Sebab lanjutnya, persoalan telat membayar pajak sudah ada sanksi tersendiri yaitu denda, yakni di Dinas Pendapatan Daerah (Dispenda). Menurut yang tertuang didalam Undang-Undang Lalulintas No.14 Tahun 1992 itu, polisi hanya boleh menilang pelanggaran yang bersangkutan dengan kelengkapan kendaraan, misalnya, lengkap surat-menyuratnya (SIM dan STNK, Red), ada lampunya, lalu lampu sein menyala.
"Setelah Undang-undang itu dilaksanakan ada instruksi bersama antara Menhankam, Mendagri, dan Menkeu tentang Sistem Administrasi Negara di Bawah Satu Atap. Kesepakatan inilah yang berkaitan dengan pajak kendaraan. Kesepakatan yang terjadi pada tahun 1990 itu masih berlaku sampai sekarang. Jadi, polisi secara resmi terlibat, tapi dengan semangat mengamankan pendapatan Negara," bebernya.
Meski begitu imbuhnya, selama menyangkut pajak kendaraan, polisi hanya berwenang menghentikan kendaraan dan menanyakan status pajak. Jika ternyata memang belum membayar pajak, polisi hanya boleh mencatat surat kendaraan. 
"Data tersebut diserahkan kepada Dispenda setempat," ungkap Jaya AB yang juga direktur Lembaga Bantuan Hukum (LBH) Sekolah Kabupaten Lamtim itu.
Dosen Fakultas Hukum Universitas UM Metro, Prima Angkupi SH.MH memaparkan, dengan persoalan pajak ini, sedianya pihak kepolisian tidak bisa menyita STNK atau SIM, apalagi hingga menahan mobil atau motor yang dimaksud. 
"Sebab masalah pajak bukan urusan polisi, tapi Dispenda. Kalau masalah pajak polisi tidak berhak menilang," kata Prima.
Bahkan menurutnya, seandainya pembayar pajak yang telat ini terkena razia di jalanan umum, polisi tetap tidak bisa berbuat apa-apa. 
"Kalau semua surat lengkap dan tidak ada masalah, ya tidak bisa ditilang," ucapnya.
Jika ada pihak kepolisian tetap mengambil tindakan menilang, dirinya menyarankan agar pengendara tersebut mengajukan komplain secara resmi. Pengendara bisa mencatat nama polisi yang tertera di seragam dan melaporkan kepada yang berwenang, dalam hal ini provos polres setempat atau langsung ke kepolisian daerah Provinsi Lampung (Polda).
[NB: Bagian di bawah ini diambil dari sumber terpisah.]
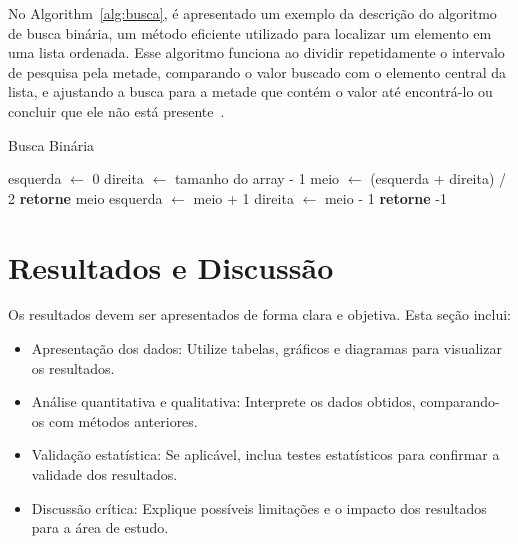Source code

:     No Algorithm~\ref{alg:busca}, é apresentado um exemplo da descrição do algoritmo de busca binária, um método eficiente utilizado para localizar um elemento em uma lista ordenada. Esse algoritmo funciona ao dividir repetidamente o intervalo de pesquisa pela metade, comparando o valor buscado com o elemento central da lista, e ajustando a busca para a metade que contém o valor até encontrá-lo ou concluir que ele não está presente~\cite{Cormen2009}.
    
    \begin{algorithm}
    \caption{Busca Binária}
    \label{alg:busca}
    \begin{algorithmic}[1]
            \State esquerda $\gets$ 0
            \State direita $\gets$ tamanho do array - 1
                \State meio $\gets$ (esquerda + direita) / 2
                    \State \textbf{retorne} meio
                    \State esquerda $\gets$ meio + 1
                \Else
                    \State direita $\gets$ meio - 1
                \EndIf
            \EndWhile
            \State \textbf{retorne} -1
        \EndProcedure
    \end{algorithmic}
\end{algorithm}

\section{ Resultados e Discussão}

Os resultados devem ser apresentados de forma clara e objetiva. Esta seção inclui:

\begin{itemize}
    \item Apresentação dos dados: Utilize tabelas, gráficos e diagramas para visualizar os resultados.

    \item  Análise quantitativa e qualitativa: Interprete os dados obtidos, comparando-os com métodos anteriores.

    \item Validação estatística: Se aplicável, inclua testes estatísticos para confirmar a validade dos resultados.

    \item Discussão crítica: Explique possíveis limitações e o impacto dos resultados para a área de estudo.

\end{itemize}

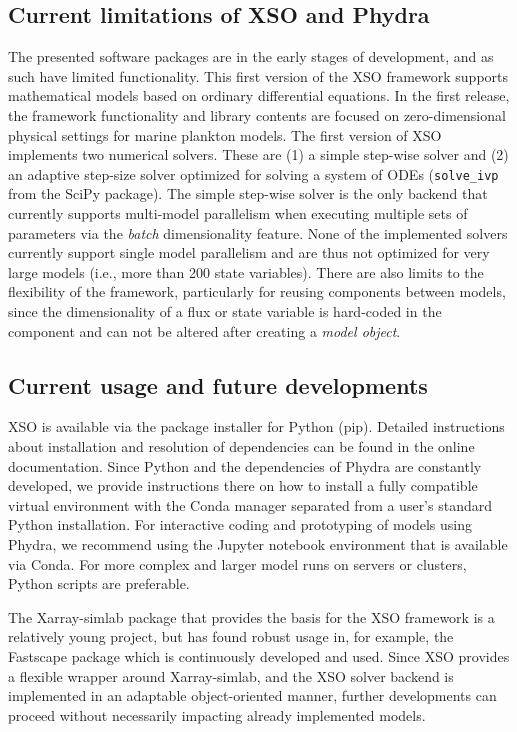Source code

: \documentclass[gmd, manuscript]{copernicus}
\begin{document}
\subsection{Current limitations of XSO and Phydra}

The presented software packages are in the early stages of development, and as such have limited functionality. This first version of the XSO framework supports mathematical models based on ordinary differential equations. In the first release, the framework functionality and library contents are focused on zero-dimensional physical settings for marine plankton models. The first version of XSO implements two numerical solvers. These are (1) a simple step-wise solver and (2) an adaptive step-size solver optimized for solving a system of ODEs (\texttt{solve\_ivp} from the SciPy package). 
The simple step-wise solver is the only backend that currently supports multi-model parallelism when executing multiple sets of parameters via the \textit{batch} dimensionality feature. None of the implemented solvers currently support single model parallelism and are thus not optimized for very large models (i.e., more than 200 state variables). There are also limits to the flexibility of the framework, particularly for reusing components between models, since the dimensionality of a flux or state variable is hard-coded in the component and can not be altered after creating a \textit{model object}.


\subsection{Current usage and future developments}

XSO is available via the package installer for Python (pip). Detailed instructions about installation and resolution of dependencies can be found in the online documentation. Since Python and the dependencies of Phydra are constantly developed, we provide instructions there on how to install a fully compatible virtual environment with the Conda manager separated from a user's standard Python installation. For interactive coding and prototyping of models using Phydra, we recommend using the Jupyter notebook environment that is available via Conda. For more complex and larger model runs on servers or clusters, Python scripts are preferable.

The Xarray-simlab package that provides the basis for the XSO framework is a relatively young project, but has found robust usage in, for example, the Fastscape package \citep{Bovy2021Fastscape-lem/fastscape:V0.1.0beta3} which is continuously developed and used. Since XSO provides a flexible wrapper around Xarray-simlab, and the XSO solver backend is implemented in an adaptable object-oriented manner, further developments can proceed without necessarily impacting already implemented models.
\end{document}
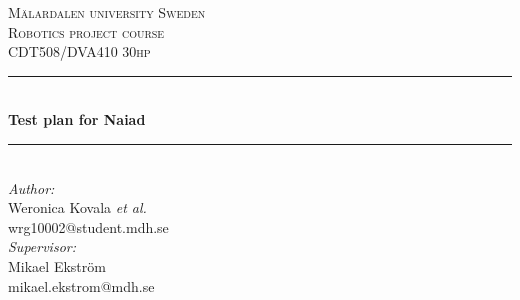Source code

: \documentclass[10pt,a4paper]{article}
\begin{document}
\begin{titlepage}

\newcommand{\HRule}{\rule{\linewidth}{0.5mm}} %

\center %
 

\textsc{\LARGE Mälardalen university Sweden}\\[1.5cm] %
\textsc{\Large Robotics project course }\\[0.5cm] %
\textsc{\large CDT508/DVA410 30hp}\\[0.5cm] %


\HRule \\[0.4cm]
{ \huge \bfseries Test plan for Naiad}\\[0.4cm] %
\HRule \\[1.5cm]
 

\large
\emph{Author:}\\
Weronica Kovala \textit{et al.} \\ wrg10002@student.mdh.se %
\vspace{0.3cm}
\\

\emph{Supervisor:} \\
Mikael Ekström \\
mikael.ekstrom@mdh.se
\vspace{1cm}




\end{titlepage}
\end{document}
"Saat menilang, polisi memiliki dua kertas yaitu berwarna biru dan merah. Warna biru artinya pengendara mengakui kesalahan, sedangkan warna merah berarti pengendara tidak mengakui kesalahan dan Konsekuensinya pun berbeda. Kalau yang merah untuk pengadilan, yang biru untuk ke bank," tuturnya.
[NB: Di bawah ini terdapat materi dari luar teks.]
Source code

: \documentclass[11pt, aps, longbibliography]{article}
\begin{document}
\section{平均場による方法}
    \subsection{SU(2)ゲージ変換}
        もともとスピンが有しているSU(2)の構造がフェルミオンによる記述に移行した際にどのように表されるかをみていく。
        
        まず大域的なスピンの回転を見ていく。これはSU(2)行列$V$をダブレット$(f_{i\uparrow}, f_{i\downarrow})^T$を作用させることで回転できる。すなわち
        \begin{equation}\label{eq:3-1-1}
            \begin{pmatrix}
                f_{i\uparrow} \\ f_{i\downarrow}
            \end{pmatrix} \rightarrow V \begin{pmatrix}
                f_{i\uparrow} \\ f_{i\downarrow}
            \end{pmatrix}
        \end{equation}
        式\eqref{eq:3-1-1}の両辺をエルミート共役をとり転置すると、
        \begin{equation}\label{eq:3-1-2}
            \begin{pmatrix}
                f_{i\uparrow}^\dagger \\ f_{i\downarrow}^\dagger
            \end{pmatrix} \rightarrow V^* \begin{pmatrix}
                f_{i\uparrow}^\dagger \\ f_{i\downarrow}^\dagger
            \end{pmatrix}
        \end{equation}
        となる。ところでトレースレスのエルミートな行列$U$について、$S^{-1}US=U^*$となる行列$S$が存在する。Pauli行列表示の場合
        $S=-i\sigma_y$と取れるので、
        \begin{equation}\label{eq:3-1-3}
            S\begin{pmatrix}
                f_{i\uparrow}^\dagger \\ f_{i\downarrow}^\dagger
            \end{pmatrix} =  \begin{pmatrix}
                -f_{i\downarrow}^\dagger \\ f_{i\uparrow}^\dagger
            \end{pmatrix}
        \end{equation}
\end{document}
Dirinya menerangkan, jika memilih warna biru, proses yang akan dilalui mudah. Yakni, datang ke bank dan membayar denda sesuai ketentuan. Ada daftar jenis pelanggaran dan dendanya. Dengan bukti pembayaran dari bank, bisa mengambil surat yang disita polisi. Sementara, apabila memilih berkas merah, maka harus datang ke pengadilan. 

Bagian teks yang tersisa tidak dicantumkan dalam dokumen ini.